§ EXERCISE: In the data below, locate each line with the word "only" and list it.
%%
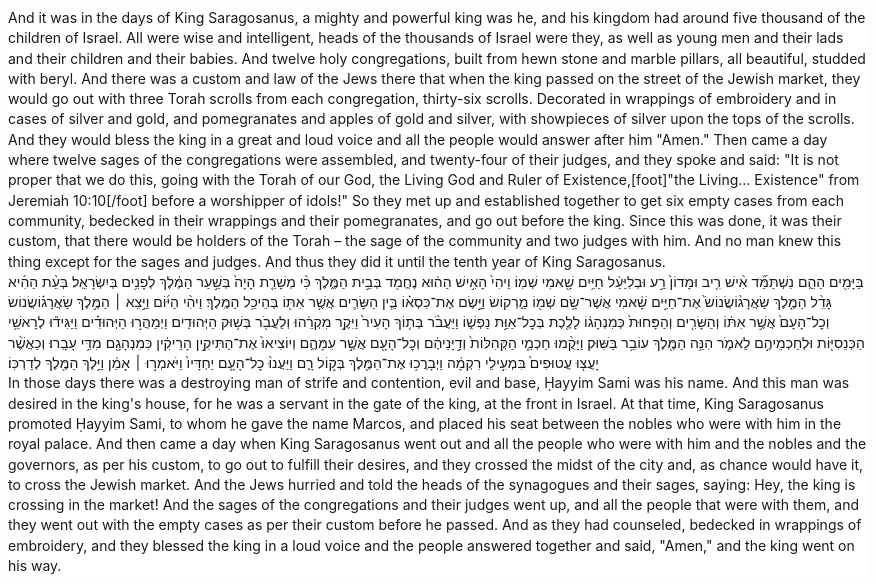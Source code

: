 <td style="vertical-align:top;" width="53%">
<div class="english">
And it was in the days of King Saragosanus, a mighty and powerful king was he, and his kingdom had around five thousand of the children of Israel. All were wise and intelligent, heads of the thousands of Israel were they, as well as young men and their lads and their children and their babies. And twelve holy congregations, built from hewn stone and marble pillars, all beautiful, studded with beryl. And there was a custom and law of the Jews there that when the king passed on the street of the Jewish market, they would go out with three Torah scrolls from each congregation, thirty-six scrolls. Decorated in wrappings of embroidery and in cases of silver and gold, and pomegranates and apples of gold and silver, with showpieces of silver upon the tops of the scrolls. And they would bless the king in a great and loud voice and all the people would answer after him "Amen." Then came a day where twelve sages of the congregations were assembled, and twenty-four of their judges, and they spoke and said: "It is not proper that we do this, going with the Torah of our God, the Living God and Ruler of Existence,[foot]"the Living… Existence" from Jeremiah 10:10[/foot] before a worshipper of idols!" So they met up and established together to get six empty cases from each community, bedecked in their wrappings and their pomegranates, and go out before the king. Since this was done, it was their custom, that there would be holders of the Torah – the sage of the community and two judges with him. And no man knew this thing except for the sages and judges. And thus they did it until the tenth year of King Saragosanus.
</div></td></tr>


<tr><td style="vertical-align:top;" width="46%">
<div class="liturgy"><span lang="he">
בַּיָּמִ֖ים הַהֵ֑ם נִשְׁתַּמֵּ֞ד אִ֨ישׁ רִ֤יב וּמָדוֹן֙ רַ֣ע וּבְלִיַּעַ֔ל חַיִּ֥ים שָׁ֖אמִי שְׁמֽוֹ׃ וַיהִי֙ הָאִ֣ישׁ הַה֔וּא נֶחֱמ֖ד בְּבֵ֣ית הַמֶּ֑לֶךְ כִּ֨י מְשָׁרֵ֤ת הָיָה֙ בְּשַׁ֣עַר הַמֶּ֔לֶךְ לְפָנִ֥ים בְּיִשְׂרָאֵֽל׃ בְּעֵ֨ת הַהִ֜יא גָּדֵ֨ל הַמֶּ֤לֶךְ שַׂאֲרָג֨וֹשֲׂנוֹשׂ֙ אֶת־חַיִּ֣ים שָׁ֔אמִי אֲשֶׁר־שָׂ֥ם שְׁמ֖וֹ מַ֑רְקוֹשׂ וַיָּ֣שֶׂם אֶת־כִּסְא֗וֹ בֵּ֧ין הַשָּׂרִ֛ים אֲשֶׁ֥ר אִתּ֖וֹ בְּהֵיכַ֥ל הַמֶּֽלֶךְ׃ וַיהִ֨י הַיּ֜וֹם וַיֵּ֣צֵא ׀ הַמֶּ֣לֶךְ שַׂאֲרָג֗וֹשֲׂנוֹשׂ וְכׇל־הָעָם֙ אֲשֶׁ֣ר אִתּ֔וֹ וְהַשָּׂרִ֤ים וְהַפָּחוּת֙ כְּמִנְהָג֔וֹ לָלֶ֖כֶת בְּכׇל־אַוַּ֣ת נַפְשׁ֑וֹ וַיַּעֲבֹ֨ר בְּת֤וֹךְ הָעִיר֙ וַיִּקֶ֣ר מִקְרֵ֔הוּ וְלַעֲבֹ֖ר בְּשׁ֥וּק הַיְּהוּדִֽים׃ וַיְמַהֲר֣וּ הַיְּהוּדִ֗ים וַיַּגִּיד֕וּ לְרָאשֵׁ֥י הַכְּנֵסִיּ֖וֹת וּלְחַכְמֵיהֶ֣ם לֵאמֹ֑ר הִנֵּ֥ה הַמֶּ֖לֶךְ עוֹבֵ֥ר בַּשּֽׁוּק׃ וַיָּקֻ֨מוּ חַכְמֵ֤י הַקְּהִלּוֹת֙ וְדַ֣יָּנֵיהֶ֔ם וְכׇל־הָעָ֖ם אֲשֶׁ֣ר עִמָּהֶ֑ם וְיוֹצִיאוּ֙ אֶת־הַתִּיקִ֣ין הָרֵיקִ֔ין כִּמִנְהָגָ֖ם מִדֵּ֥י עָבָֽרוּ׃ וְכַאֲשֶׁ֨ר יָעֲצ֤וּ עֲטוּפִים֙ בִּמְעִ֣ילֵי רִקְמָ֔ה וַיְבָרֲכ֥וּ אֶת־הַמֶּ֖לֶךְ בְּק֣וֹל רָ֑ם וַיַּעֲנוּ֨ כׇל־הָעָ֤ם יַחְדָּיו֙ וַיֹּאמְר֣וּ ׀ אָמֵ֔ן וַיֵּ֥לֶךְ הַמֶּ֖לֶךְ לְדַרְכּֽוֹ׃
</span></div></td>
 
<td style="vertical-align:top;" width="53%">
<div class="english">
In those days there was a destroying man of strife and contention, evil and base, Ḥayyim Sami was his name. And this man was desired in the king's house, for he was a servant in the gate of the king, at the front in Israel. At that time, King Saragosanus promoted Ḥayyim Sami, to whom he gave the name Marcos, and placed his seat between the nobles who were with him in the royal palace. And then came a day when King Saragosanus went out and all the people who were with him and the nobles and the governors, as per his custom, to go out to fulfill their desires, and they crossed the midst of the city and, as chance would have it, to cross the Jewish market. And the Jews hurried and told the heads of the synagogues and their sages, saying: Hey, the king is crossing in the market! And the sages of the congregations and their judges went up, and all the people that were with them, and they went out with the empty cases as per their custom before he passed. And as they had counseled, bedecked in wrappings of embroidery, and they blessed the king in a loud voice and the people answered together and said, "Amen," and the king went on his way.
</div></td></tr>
%%
%%
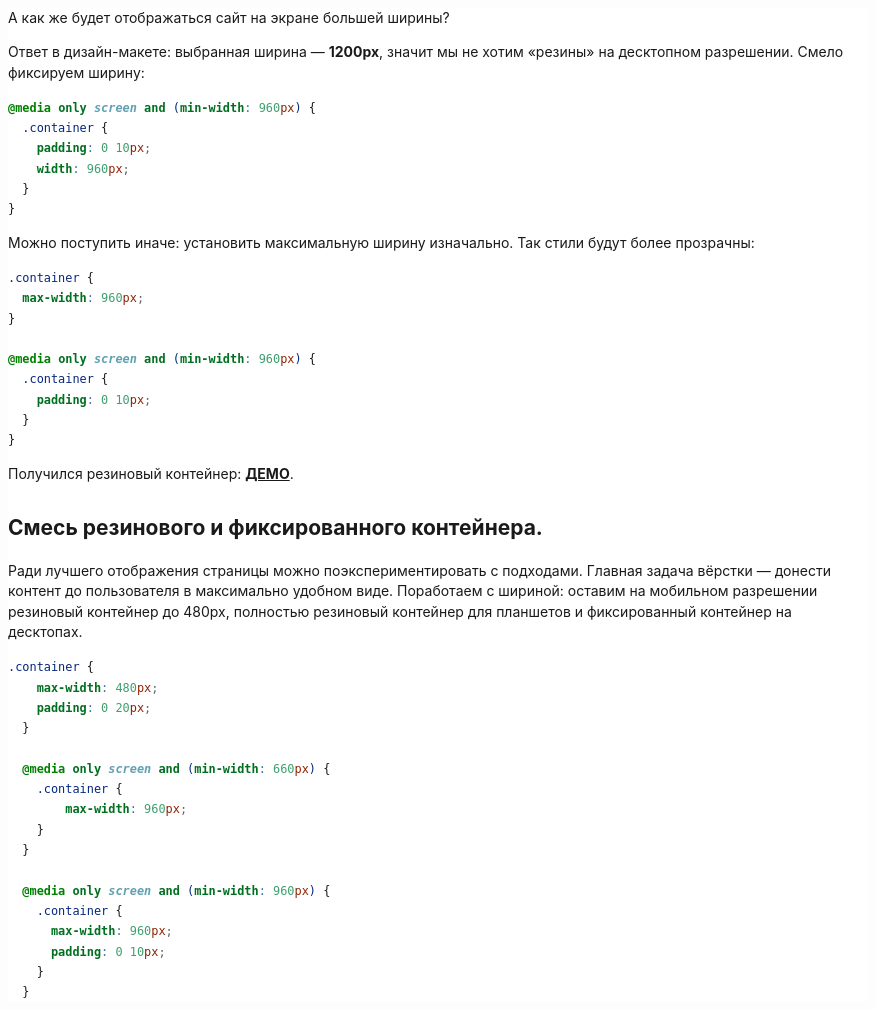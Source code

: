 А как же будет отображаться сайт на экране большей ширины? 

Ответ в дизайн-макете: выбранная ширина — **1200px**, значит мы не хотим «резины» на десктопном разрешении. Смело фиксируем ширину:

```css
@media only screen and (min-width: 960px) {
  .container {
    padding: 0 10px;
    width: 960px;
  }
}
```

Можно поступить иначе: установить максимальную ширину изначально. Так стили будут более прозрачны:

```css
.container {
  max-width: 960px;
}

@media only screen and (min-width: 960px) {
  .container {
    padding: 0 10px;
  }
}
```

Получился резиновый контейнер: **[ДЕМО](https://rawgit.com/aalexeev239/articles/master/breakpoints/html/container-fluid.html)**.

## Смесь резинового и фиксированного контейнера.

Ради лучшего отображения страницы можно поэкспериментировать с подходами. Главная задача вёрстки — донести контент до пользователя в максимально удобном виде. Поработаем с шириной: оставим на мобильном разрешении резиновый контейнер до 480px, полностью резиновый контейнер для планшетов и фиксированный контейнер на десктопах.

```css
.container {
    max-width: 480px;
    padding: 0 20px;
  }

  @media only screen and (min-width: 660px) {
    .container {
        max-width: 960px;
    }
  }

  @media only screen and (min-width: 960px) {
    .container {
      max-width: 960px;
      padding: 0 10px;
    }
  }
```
%%
§ SOLVED EXERCISE:
@media only screen and (min-width: 960px) {
@media only screen and (min-width: 960px) {
  @media only screen and (min-width: 660px) {
  @media only screen and (min-width: 960px) {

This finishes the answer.